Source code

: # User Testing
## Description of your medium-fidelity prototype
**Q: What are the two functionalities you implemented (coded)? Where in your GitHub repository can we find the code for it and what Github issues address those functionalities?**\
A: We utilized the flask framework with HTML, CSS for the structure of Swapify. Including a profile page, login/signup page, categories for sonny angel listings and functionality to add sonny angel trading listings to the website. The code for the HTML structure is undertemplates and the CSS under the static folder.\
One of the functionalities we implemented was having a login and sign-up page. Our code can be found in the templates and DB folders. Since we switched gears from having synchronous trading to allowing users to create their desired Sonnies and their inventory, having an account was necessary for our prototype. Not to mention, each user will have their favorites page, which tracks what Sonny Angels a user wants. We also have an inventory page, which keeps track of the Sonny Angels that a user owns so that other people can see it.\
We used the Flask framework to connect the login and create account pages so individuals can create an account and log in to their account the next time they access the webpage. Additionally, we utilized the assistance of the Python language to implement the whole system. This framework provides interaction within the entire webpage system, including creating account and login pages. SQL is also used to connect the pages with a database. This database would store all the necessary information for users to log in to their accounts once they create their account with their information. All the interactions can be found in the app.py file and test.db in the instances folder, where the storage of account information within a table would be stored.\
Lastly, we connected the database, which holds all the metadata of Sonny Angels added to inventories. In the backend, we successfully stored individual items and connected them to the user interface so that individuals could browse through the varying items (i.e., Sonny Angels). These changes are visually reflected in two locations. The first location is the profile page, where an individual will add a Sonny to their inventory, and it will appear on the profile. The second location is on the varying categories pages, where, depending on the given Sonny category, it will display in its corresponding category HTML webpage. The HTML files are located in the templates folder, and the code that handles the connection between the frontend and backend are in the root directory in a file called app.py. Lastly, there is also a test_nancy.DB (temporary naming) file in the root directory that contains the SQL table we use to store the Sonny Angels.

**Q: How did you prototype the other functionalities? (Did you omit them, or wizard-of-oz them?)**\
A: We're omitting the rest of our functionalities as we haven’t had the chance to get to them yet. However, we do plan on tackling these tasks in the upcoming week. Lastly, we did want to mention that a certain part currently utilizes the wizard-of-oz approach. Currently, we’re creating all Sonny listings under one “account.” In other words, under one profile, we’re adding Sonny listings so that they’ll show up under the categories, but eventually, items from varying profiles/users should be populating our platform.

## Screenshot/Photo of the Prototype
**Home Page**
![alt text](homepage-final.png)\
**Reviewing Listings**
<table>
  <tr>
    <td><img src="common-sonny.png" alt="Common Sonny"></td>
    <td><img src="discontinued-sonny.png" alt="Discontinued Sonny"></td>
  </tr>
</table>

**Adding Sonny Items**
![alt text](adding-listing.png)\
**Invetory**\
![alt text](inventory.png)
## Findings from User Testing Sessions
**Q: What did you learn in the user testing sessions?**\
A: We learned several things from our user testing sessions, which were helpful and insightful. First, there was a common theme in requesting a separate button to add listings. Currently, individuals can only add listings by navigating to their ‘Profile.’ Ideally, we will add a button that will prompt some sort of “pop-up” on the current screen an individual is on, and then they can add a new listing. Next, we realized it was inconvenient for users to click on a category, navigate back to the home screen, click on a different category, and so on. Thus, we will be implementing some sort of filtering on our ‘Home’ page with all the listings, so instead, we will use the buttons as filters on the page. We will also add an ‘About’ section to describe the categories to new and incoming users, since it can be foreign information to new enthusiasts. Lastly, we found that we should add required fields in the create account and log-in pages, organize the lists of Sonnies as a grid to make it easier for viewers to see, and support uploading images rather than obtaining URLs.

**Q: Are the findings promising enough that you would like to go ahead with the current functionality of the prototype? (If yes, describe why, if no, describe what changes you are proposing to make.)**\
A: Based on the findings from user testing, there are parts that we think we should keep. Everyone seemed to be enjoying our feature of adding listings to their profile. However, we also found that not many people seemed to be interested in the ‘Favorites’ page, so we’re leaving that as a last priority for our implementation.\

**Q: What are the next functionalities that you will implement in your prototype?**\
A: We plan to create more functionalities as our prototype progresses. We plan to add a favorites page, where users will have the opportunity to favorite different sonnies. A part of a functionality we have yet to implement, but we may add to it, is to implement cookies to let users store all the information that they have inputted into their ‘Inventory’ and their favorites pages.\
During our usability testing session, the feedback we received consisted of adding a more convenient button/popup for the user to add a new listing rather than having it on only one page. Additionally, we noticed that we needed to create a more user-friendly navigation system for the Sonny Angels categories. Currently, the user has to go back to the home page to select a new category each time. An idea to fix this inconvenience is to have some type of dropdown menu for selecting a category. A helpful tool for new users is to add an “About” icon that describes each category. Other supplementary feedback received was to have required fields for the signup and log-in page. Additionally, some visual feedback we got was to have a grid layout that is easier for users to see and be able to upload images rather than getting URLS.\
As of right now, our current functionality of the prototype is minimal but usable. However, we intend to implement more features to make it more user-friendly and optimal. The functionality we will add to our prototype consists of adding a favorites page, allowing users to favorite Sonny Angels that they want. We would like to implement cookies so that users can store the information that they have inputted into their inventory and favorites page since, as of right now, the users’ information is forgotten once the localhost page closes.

_TASK INSTRUCTIONS_.
Repeat the entries above exactly, beginning at their first line and ending with the line that contains "One of the functionalities", with nothing added.

_SOLVED EXERCISE_.
Source code

: # User Testing
## Description of your medium-fidelity prototype
**Q: What are the two functionalities you implemented (coded)? Where in your GitHub repository can we find the code for it and what Github issues address those functionalities?**\
A: We utilized the flask framework with HTML, CSS for the structure of Swapify. Including a profile page, login/signup page, categories for sonny angel listings and functionality to add sonny angel trading listings to the website. The code for the HTML structure is undertemplates and the CSS under the static folder.\
One of the functionalities we implemented was having a login and sign-up page. Our code can be found in the templates and DB folders. Since we switched gears from having synchronous trading to allowing users to create their desired Sonnies and their inventory, having an account was necessary for our prototype. Not to mention, each user will have their favorites page, which tracks what Sonny Angels a user wants. We also have an inventory page, which keeps track of the Sonny Angels that a user owns so that other people can see it.\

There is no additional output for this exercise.